Overview#
DiffDock is a state-of-the-art generative model used for drug discovery that predicts the three-dimensional structure of a protein-ligand complex, a crucial step in the drug discovery process. It predicts the binding structure of a small molecule ligand to a protein, known as molecular docking or pose prediction.
DiffDock can:
Help AI drug discovery pipelines and open new research avenues for downstream task integrations.
Be highly accurate and computationally efficient.
Provide fast inference times and confidence estimates with high selective accuracy.
Training Dataset#
The DiffDock NIM model is trained on an expanded dataset that combines multiple high-quality sources:
PLINDER: A comprehensive protein-ligand interaction dataset curated from the Protein Data Bank (PDB), providing diverse real-world protein-ligand complexes for training.
SAIR (Structurally-Augmented IC50 Repository): The largest public dataset of protein–ligand 3D structures paired with binding potency measurements. SAIR, produced by SandboxAQ, contains over one million protein–ligand complexes (1,048,857 unique pairs) and a total of 5.2 million 3D structures, curated from the ChEMBL and BindingDB databases and cofolded using the Boltz-1x model. By providing this unprecedented scale of structure–activity data, SAIR enables researchers to train and evaluate new AI models for drug discovery by bridging the historical gap between molecular structure and drug potency prediction.
The combination of real experimental data from PLINDER and the large-scale structure–activity data from SAIR provides a more comprehensive training set, resulting in enhanced docking accuracy and better performance across diverse molecular systems.
Note
A more detailed description of the model can be found in the Model Card.

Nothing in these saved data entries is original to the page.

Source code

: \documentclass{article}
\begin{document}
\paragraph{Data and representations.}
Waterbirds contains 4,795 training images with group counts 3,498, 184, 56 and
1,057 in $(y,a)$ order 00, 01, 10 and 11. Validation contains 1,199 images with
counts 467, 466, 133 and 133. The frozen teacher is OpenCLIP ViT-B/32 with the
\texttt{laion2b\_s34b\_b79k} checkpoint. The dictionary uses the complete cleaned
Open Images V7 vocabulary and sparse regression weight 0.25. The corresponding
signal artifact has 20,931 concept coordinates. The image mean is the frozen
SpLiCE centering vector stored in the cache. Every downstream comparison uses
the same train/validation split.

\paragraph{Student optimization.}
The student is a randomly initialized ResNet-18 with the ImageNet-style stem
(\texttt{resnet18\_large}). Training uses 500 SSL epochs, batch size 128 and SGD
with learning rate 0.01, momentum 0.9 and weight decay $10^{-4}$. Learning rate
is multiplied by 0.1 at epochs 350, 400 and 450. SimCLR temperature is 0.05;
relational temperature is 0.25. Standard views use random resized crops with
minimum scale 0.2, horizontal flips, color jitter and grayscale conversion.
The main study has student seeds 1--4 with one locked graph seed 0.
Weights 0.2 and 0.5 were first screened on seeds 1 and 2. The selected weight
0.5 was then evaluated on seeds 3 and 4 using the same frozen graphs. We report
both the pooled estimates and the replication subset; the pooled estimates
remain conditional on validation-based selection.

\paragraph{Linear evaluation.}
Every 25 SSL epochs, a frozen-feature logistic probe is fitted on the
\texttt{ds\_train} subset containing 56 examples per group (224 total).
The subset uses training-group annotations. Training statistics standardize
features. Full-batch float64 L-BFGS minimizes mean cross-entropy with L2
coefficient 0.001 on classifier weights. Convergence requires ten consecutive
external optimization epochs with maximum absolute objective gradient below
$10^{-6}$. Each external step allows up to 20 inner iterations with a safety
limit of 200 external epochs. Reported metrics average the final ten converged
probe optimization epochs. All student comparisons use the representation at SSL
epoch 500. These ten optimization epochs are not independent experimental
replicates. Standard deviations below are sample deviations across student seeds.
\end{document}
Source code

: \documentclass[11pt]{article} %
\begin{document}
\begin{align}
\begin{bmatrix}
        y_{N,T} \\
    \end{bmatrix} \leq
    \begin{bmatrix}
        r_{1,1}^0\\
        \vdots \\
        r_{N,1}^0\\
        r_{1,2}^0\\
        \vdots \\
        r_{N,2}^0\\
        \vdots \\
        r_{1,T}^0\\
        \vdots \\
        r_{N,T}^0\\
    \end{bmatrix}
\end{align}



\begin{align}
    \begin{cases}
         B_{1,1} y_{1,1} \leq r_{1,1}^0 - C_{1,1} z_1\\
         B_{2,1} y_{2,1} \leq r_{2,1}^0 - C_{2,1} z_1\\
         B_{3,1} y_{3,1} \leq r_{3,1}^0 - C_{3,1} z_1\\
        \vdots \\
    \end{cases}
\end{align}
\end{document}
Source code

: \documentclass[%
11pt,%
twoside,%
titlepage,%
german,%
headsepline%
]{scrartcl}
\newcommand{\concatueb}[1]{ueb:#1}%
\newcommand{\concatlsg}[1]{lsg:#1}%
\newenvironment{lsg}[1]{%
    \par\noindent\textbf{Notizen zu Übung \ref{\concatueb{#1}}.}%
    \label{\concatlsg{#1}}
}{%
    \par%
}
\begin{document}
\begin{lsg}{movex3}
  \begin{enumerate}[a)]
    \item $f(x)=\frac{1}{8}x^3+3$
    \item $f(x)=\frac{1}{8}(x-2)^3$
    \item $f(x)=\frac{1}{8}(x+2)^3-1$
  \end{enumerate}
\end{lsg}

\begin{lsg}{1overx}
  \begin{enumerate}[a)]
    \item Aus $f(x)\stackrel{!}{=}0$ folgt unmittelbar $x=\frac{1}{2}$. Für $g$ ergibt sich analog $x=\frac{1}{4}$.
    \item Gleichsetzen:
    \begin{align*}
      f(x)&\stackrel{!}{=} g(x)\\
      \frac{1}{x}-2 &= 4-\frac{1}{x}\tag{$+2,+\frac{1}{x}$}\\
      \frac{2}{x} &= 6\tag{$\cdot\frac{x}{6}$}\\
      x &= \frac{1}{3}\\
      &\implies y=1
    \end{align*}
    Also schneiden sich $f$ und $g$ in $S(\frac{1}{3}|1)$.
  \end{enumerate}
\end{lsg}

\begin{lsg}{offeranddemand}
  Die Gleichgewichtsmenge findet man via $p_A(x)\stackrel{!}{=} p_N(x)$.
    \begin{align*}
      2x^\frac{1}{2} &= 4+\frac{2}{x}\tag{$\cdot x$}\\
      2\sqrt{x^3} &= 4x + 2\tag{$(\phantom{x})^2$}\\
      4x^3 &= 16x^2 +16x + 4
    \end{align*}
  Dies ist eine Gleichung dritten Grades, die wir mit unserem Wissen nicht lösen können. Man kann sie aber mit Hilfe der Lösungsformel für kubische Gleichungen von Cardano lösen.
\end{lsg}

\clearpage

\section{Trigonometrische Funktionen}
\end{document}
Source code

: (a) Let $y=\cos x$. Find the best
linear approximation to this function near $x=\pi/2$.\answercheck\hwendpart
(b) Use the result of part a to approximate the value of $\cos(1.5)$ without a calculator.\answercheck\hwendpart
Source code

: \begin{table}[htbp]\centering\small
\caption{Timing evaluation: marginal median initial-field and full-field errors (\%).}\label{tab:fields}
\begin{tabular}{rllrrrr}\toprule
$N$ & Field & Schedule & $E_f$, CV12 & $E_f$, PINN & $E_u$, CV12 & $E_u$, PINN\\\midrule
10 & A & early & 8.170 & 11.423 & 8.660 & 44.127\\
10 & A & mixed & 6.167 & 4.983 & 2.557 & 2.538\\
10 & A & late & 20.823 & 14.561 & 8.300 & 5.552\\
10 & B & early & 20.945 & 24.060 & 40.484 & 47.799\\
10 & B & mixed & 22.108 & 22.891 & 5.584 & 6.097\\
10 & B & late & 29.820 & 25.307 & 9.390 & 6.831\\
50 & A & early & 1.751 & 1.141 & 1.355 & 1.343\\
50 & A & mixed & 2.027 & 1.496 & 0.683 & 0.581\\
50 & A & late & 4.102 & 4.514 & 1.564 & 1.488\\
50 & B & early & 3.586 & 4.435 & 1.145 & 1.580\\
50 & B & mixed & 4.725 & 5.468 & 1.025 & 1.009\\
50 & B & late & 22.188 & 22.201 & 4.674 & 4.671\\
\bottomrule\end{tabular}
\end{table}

DiffDock is an equivariant geometric model for blind molecular docking pose estimation. It requires protein and molecule 3D structures as input and does not require any information about a binding pocket. During its diffusion process, the molecule’s position relative to the protein, its orientation, and the torsion angles can change. By running the learned reverse diffusion process, it transforms a distribution of noisy prior molecule poses to the one learned by the model. As a result, it outputs many sampled poses and ranks them via its confidence model.